• Work to be completed: In the entries below, the lines from the one with "- ✅ **Tighter spacing**: gap-1" through the one with "### 6. Weight" are to be copied exactly; both ends count.

#### Excerpted data ####

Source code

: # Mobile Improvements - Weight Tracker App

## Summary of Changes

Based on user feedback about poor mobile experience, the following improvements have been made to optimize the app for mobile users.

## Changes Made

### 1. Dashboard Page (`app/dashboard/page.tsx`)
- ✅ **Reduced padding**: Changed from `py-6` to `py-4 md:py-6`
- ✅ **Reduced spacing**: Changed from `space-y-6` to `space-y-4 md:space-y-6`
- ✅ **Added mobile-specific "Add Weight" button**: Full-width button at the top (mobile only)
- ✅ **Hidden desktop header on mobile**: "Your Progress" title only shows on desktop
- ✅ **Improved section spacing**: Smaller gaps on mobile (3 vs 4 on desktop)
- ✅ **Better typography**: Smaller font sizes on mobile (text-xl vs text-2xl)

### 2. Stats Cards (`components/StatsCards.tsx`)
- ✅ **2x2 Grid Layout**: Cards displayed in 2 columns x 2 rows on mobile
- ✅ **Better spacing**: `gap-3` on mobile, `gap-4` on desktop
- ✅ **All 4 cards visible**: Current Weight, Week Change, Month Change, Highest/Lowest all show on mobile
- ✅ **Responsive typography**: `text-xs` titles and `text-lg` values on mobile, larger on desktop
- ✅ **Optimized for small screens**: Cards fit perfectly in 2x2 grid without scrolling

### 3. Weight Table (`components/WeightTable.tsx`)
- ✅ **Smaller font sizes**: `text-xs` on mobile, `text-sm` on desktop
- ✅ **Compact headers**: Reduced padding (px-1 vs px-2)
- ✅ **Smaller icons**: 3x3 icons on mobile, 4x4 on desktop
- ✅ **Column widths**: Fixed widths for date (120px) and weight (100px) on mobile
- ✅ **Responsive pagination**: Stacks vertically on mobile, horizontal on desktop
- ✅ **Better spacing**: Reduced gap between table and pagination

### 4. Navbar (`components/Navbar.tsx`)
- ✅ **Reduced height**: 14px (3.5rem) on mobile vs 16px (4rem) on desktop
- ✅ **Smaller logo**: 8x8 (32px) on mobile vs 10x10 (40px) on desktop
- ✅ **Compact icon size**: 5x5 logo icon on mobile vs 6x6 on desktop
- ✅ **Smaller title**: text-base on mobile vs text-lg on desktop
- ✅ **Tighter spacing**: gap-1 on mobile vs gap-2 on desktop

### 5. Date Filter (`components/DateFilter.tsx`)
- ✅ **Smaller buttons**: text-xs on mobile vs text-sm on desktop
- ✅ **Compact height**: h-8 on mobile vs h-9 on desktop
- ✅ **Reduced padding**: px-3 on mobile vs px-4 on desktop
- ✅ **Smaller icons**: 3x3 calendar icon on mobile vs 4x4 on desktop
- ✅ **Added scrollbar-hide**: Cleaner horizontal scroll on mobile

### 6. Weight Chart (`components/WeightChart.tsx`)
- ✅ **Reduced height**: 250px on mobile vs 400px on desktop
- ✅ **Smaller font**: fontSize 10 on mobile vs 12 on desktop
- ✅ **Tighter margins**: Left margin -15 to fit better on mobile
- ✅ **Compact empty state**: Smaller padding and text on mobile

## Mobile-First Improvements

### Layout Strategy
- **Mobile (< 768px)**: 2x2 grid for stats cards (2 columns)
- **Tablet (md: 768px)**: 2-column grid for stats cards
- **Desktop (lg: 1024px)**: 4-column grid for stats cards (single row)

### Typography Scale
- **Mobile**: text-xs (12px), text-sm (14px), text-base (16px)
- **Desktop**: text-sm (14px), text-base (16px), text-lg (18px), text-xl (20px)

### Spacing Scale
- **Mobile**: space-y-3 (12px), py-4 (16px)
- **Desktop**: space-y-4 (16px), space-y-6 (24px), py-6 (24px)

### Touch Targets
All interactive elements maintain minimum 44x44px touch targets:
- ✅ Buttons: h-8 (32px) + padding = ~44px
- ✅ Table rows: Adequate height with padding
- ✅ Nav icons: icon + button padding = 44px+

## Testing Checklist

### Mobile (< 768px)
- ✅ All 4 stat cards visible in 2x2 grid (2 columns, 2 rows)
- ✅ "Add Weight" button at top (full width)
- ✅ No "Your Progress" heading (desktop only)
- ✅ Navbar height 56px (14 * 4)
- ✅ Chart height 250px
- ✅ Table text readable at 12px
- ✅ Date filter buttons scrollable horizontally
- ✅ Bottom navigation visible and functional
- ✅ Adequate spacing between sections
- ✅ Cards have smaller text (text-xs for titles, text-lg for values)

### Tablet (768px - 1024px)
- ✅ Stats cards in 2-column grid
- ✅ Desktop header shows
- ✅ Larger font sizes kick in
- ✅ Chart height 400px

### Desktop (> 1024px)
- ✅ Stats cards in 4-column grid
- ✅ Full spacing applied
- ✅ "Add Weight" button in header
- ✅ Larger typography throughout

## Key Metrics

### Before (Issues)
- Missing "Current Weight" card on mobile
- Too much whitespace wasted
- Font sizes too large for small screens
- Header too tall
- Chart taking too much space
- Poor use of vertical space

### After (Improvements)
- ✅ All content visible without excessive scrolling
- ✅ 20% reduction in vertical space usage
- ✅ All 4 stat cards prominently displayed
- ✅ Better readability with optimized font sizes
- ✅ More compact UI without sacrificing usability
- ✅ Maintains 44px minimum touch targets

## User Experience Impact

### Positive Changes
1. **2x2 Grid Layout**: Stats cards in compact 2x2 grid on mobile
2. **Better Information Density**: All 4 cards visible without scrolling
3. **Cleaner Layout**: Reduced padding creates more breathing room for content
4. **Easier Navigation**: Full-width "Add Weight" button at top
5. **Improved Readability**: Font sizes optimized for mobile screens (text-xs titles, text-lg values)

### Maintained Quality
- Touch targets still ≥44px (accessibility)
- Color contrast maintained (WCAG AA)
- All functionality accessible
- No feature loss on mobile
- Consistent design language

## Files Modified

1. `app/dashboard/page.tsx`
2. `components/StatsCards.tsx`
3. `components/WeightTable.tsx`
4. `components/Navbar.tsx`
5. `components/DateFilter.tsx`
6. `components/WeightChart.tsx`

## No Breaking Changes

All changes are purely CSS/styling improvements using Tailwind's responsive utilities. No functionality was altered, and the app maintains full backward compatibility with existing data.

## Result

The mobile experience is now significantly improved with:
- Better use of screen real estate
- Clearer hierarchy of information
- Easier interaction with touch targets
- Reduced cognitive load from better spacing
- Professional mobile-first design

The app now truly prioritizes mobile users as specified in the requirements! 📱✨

####

• Task response:
- ✅ **Tighter spacing**: gap-1 on mobile vs gap-2 on desktop

### 5. Date Filter (`components/DateFilter.tsx`)
- ✅ **Smaller buttons**: text-xs on mobile vs text-sm on desktop
- ✅ **Compact height**: h-8 on mobile vs h-9 on desktop
- ✅ **Reduced padding**: px-3 on mobile vs px-4 on desktop
- ✅ **Smaller icons**: 3x3 calendar icon on mobile vs 4x4 on desktop
- ✅ **Added scrollbar-hide**: Cleaner horizontal scroll on mobile

### 6. Weight Chart (`components/WeightChart.tsx`)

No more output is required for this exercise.